This is an automated email from the ASF dual-hosted git repository.
dataroaring pushed a commit to branch branch-2.1
in repository https://gitbox.apache.org/repos/asf/doris.git
The following commit(s) were added to refs/heads/branch-2.1 by this push:
new 474295cf315 [chore](autobucket) add autobucket test and log #36874
(#36907)
474295cf315 is described below
commit 474295cf31513775fc08bde748b07d2f8cef691a
Author: yujun <[email protected]>
AuthorDate: Thu Jun 27 22:30:13 2024 +0800
[chore](autobucket) add autobucket test and log #36874 (#36907)
cherry pick from #36874
---
.../doris/clone/DynamicPartitionScheduler.java | 47 +++++++++++++++-------
.../doris/catalog/DynamicPartitionTableTest.java | 38 +++++++++++++++++
2 files changed, 70 insertions(+), 15 deletions(-)
diff --git
a/fe/fe-core/src/main/java/org/apache/doris/clone/DynamicPartitionScheduler.java
b/fe/fe-core/src/main/java/org/apache/doris/clone/DynamicPartitionScheduler.java
index 8c5f4f669c5..38d68c320ec 100644
---
a/fe/fe-core/src/main/java/org/apache/doris/clone/DynamicPartitionScheduler.java
+++
b/fe/fe-core/src/main/java/org/apache/doris/clone/DynamicPartitionScheduler.java
@@ -71,6 +71,7 @@ import java.util.Iterator;
import java.util.List;
import java.util.Map;
import java.util.Set;
+import java.util.stream.Collectors;
/**
* This class is used to periodically add or drop partition on an olapTable
which specify dynamic partition properties
@@ -186,7 +187,7 @@ public class DynamicPartitionScheduler extends MasterDaemon
{
}
private static int getBucketsNum(DynamicPartitionProperty property,
OlapTable table,
- String nowPartitionName, boolean executeFirstTime) {
+ String partitionName, String nowPartitionName, boolean
executeFirstTime) {
// if execute first time, all partitions no contain data
if (!table.isAutoBucket() || executeFirstTime) {
return property.getBuckets();
@@ -194,27 +195,41 @@ public class DynamicPartitionScheduler extends
MasterDaemon {
// auto bucket
// get all history partitions
- ArrayList<Long> partitionSizeArray = Lists.newArrayList();
RangePartitionInfo info = (RangePartitionInfo)

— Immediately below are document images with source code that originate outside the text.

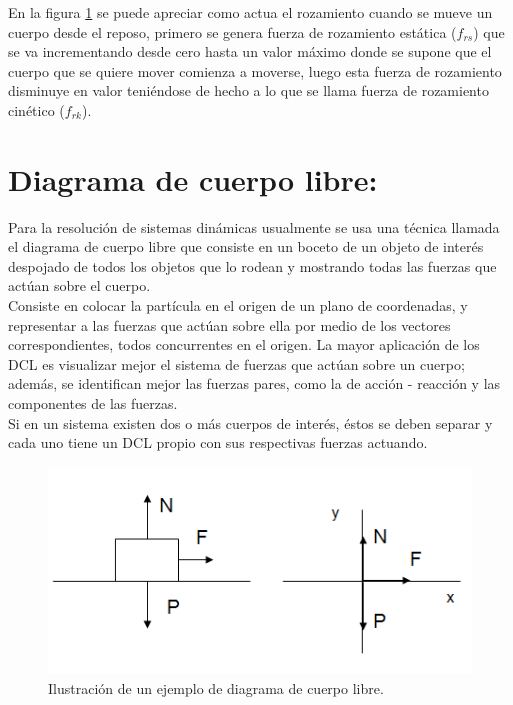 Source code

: En la figura \ref{frb} se puede apreciar como actua el rozamiento cuando se mueve un cuerpo desde el reposo, primero se genera 
fuerza de rozamiento estática ($f_{rs}$) que se va incrementando desde cero hasta un valor máximo donde se supone que el cuerpo 
que se quiere mover comienza a moverse, luego esta fuerza de rozamiento disminuye en valor teniéndose de hecho a lo que se llama 
fuerza de rozamiento cinético ($f_{rk}$).

\section{Diagrama de cuerpo libre:}

Para la resolución de sistemas dinámicas usualmente se usa una técnica llamada el diagrama de cuerpo libre que consiste en un 
boceto de un objeto de interés despojado de todos los objetos que lo rodean y mostrando todas las fuerzas que actúan sobre el 
cuerpo.\\

Consiste en colocar la partícula en el origen de un plano de coordenadas, y representar a las fuerzas que actúan sobre ella por 
medio de los vectores correspondientes, todos concurrentes en el origen. La mayor aplicación de los DCL es visualizar mejor el 
sistema de fuerzas que actúan sobre un cuerpo; además, se identifican mejor las fuerzas pares, como la de acción - reacción y las 
componentes de las fuerzas.\\

Si en un sistema existen dos o más cuerpos de interés, éstos se deben separar y cada uno tiene un DCL propio con sus respectivas 
fuerzas actuando.

\begin{figure}[H]
 \centering
 \includegraphics[scale=0.6]{images/cuerpo-libre.png}
 \caption{Ilustración de un ejemplo de diagrama de cuerpo libre.}\label{frb}
\end{figure}

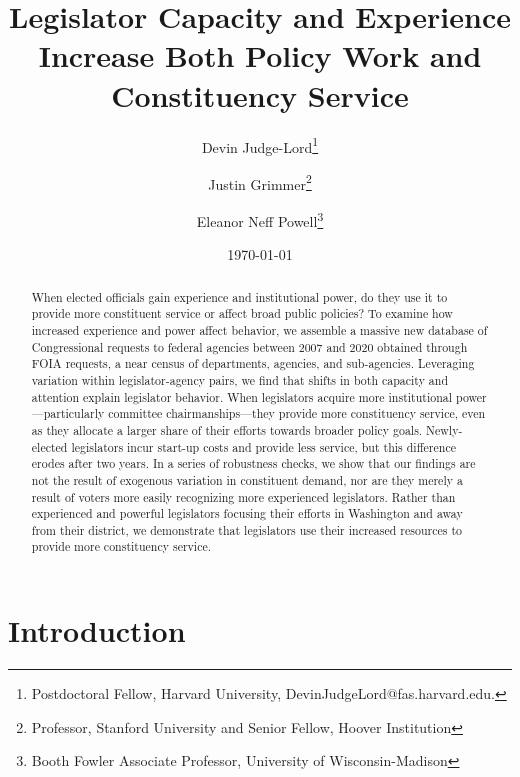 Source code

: \documentclass[12pt]{article}
\title{Legislator Capacity and Experience Increase Both Policy Work and Constituency Service}
\author{Devin Judge-Lord\thanks{Postdoctoral Fellow, Harvard University, DevinJudgeLord@fas.harvard.edu.}\and Justin Grimmer\thanks{Professor, Stanford University and Senior Fellow, Hoover Institution} \and Eleanor Neff Powell\thanks{Booth Fowler Associate Professor, University of Wisconsin-Madison}}
\date{\today}
\begin{document}
\maketitle




\begin{abstract}
\noindent 
When elected officials gain experience and institutional power, do they use it to provide more constituent service or affect broad public policies? To examine how increased experience and power affect behavior, we assemble a massive new database of   Congressional requests to federal agencies between 2007 and 2020 obtained through  FOIA requests, a near census of departments, agencies, and sub-agencies. Leveraging variation within legislator-agency pairs, we find that shifts in both capacity and attention explain legislator behavior. When legislators acquire more institutional power---particularly committee chairmanships---they provide more constituency service, even as they allocate a larger share of their efforts towards broader policy goals. Newly-elected legislators incur start-up costs and provide less service, but this difference erodes after two years. In a series of robustness checks, we show that our findings are not the result of exogenous variation in constituent demand, nor are they merely a result of voters more easily recognizing more experienced legislators. Rather than experienced and powerful legislators focusing their efforts in Washington and away from their district, we demonstrate that legislators use their increased resources to provide more constituency service. 
\end{abstract}



%

%

\newpage
\tableofcontents
\doublespacing
\section{Introduction}
\end{document}
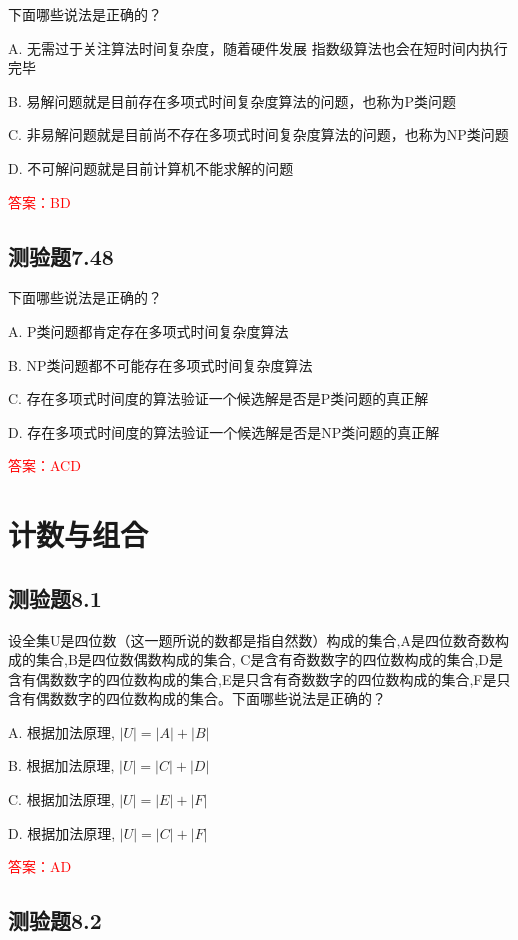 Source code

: \documentclass[UTF8, heading=true]{ctexart}
\begin{document}
下面哪些说法是正确的？

A. 无需过于关注算法时间复杂度，随着硬件发展
指数级算法也会在短时间内执行完毕

B. 易解问题就是目前存在多项式时间复杂度算法的问题，也称为P类问题

C. 非易解问题就是目前尚不存在多项式时间复杂度算法的问题，也称为NP类问题

D. 不可解问题就是目前计算机不能求解的问题

\textcolor{red}{答案：BD}

\subsection{测验题7.48}

下面哪些说法是正确的？

A. P类问题都肯定存在多项式时间复杂度算法

B. NP类问题都不可能存在多项式时间复杂度算法

C. 存在多项式时间度的算法验证一个候选解是否是P类问题的真正解

D. 存在多项式时间度的算法验证一个候选解是否是NP类问题的真正解

\textcolor{red}{答案：ACD}

\clearpage
\section{计数与组合}

\subsection{测验题8.1}

设全集U是四位数（这一题所说的数都是指自然数）构成的集合,A是四位数奇数构成的集合,B是四位数偶数构成的集合,
C是含有奇数数字的四位数构成的集合,D是含有偶数数字的四位数构成的集合,E是只含有奇数数字的四位数构成的集合,F是只含有偶数数字的四位数构成的集合。下面哪些说法是正确的？

A. 根据加法原理, $|U|=|A|+|B|$

B. 根据加法原理, $|U|=|C|+|D|$

C. 根据加法原理, $|U|=|E|+|F|$

D. 根据加法原理, $|U|=|C|+|F|$

\textcolor{red}{答案：AD}

\subsection{测验题8.2}
\end{document}
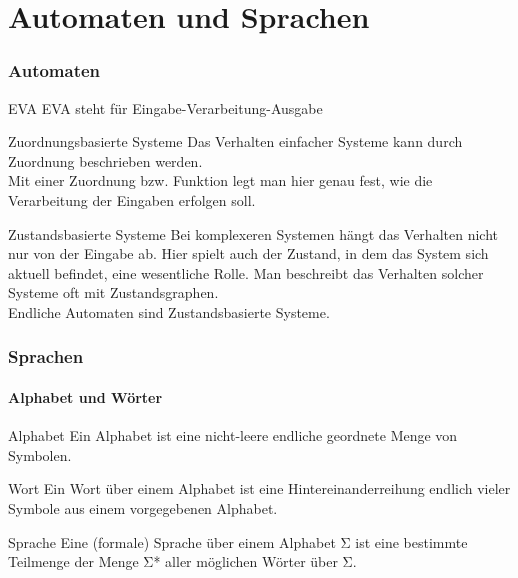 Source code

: \part{Automaten und Sprachen}

\section{Automaten}
\begin{zitat}{EVA}
EVA steht für Eingabe-Verarbeitung-Ausgabe
\end{zitat}

\begin{zitat}{Zuordnungsbasierte Systeme}
Das Verhalten einfacher Systeme kann durch Zuordnung beschrieben werden.\\
Mit einer Zuordnung bzw. Funktion legt man hier genau fest, wie die Verarbeitung der Eingaben erfolgen soll.
\end{zitat}
\begin{zitat}{Zustandsbasierte Systeme}
 Bei komplexeren Systemen hängt das Verhalten nicht nur von der Eingabe ab. Hier spielt auch der Zustand, in dem das System sich aktuell befindet, eine wesentliche Rolle. Man beschreibt das Verhalten solcher Systeme oft mit Zustandsgraphen. \\
 Endliche Automaten sind Zustandsbasierte Systeme.
\end{zitat}

\section{Sprachen}
\subsection{Alphabet und Wörter}
\begin{zitat}{Alphabet}
Ein Alphabet ist eine nicht-leere endliche geordnete Menge von Symbolen.
\end{zitat}
\begin{zitat}{Wort}
Ein Wort über einem Alphabet ist eine Hintereinanderreihung endlich vieler Symbole aus einem vorgegebenen Alphabet.
\end{zitat}
\begin{zitat}{Sprache}
Eine (formale) Sprache über einem Alphabet Σ ist eine bestimmte Teilmenge der Menge Σ* aller möglichen Wörter über Σ.
\end{zitat}

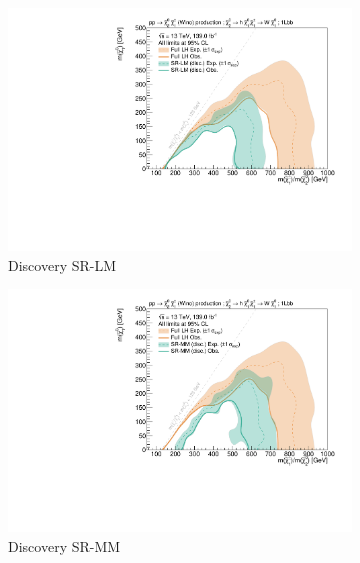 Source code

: \begin{figure}
	\centering
	\begin{subfigure}[b]{0.5\textwidth}
		\centering\includegraphics[width=\textwidth]{exclusion_1Lbb_SRLM_noLabel}
		\caption{Discovery SR-LM\label{fig:single_bin_SRLM}}
	\end{subfigure}\hfill
	\begin{subfigure}[b]{0.5\textwidth}
		\centering\includegraphics[width=\textwidth]{exclusion_1Lbb_SRMM_noLabel}
		\caption{Discovery SR-MM\label{fig:single_bin_SRMM}}
	\end{subfigure}\hfill
	\begin{subfigure}[b]{0.5\textwidth}

\end{subfigure}
\end{figure}
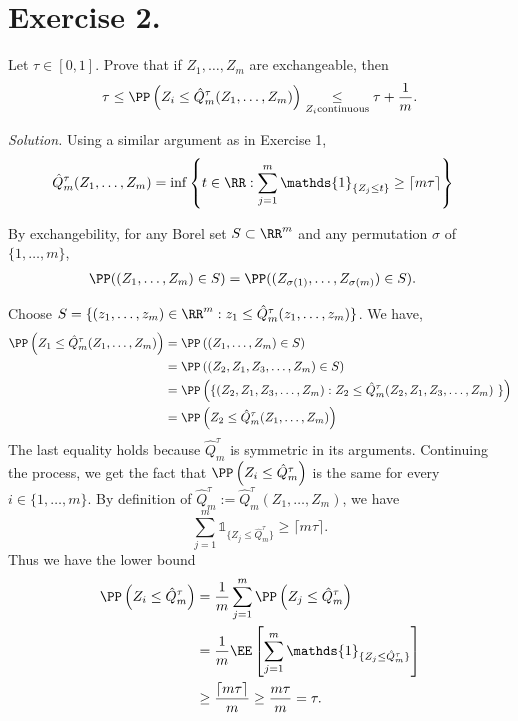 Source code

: \section{Exercise 2.} Let $\tau\in[0,1]$. Prove that if $Z_1,\ldots,Z_m$ are exchangeable, then
$$\tau \le \PP\left(Z_i \le \hat{Q}^{\tau}_m(Z_1,\ldots,Z_m)\right) \underset{Z_i \text{continuous}}{\le} \tau + \dfrac{1}{m}.$$

\textit{Solution.} Using a similar argument as in Exercise 1,
\begin{align*}
  \hat{Q}_m^{\tau}(Z_1,\ldots,Z_m)
   & = \inf\left\{t\in \RR:  \sum_{j=1}^{m} \mathds{1}_{\{Z_j\le t\}} \ge \lceil m\tau\rceil\right\}
\end{align*}

By exchangebility, for any Borel set $S\subset\RR^m$ and any permutation $\sigma$ of $\{1,\ldots,m\}$,
\begin{align*}
  \PP((Z_1,\ldots,Z_m)\in S)
   & = \PP((Z_{\sigma(1)},\ldots,Z_{\sigma(m)})\in S).
\end{align*}

Choose $S=\{(z_1,\ldots,z_m)\in\RR^m: z_1\le \hat{Q}^{\tau}_m(z_1,\ldots,z_m)\}$. We have,
\begin{align*}
  \PP\left(Z_1\le \hat{Q}^{\tau}_m(Z_1,\ldots,Z_m)\right)
   & = \PP\left((Z_1,\ldots,Z_m)\in S\right)                                                           \\
   & = \PP\left((Z_2,Z_1,Z_3,\ldots,Z_m)\in S\right)                                                   \\
   & = \PP\left(\{(Z_2,Z_1,Z_3,\ldots,Z_m) :Z_2\le \hat{Q}^{\tau}_m(Z_2,Z_1,Z_3,\ldots,Z_m)\ \}\right) \\
   & = \PP\left(Z_2\le \hat{Q}^{\tau}_m(Z_1,\ldots,Z_m)\right)
\end{align*}
The last equality holds because $\hat{Q}^{\tau}_m$ is symmetric in its arguments.  Continuing the process, we get the fact that $\PP\left(Z_i \le \hat{Q}^{\tau}_m\right)$ is the same for every $i\in\{1,\ldots,m\}$. By definition of $\hat{Q}^{\tau}_m := \hat{Q}_m^{\tau}(Z_1,\ldots,Z_m)$, we have
$$\sum_{j=1}^{m} \mathds{1}_{\{Z_j\le \hat{Q}^{\tau}_m\}} \ge \lceil m\tau\rceil.$$
Thus we have the lower bound
\begin{align*}
  \PP\left(Z_i \le \hat{Q}^{\tau}_m\right)
   & = \dfrac{1}{m} \sum_{j=1}^{m} \PP\left(Z_j \le \hat{Q}^{\tau}_m\right)                 \\
   & = \dfrac{1}{m} \EE\left[\sum_{j=1}^{m} \mathds{1}_{\{Z_j\le \hat{Q}^{\tau}_m\}}\right] \\
   & \ge \dfrac{\lceil m\tau\rceil}{m} \ge \dfrac{m\tau}{m}=\tau.
\end{align*}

(table.getPartitionInfo());
List<Map.Entry<Long, PartitionItem>> idToItems = new
ArrayList<>(info.getIdToItem(false).entrySet());
idToItems.sort(Comparator.comparing(o -> ((RangePartitionItem)
o.getValue()).getItems().upperEndpoint()));
- for (Map.Entry<Long, PartitionItem> idToItem : idToItems) {
- Partition partition = table.getPartition(idToItem.getKey());
- // exclude current partition because its data isn't enough one
week/day/hour.
- if (partition != null &&
!partition.getName().equals(nowPartitionName)
- && partition.getVisibleVersion() >= 2) {
- partitionSizeArray.add(partition.getAllDataSize(true));
- }
- }
+ List<Partition> partitions = idToItems.stream()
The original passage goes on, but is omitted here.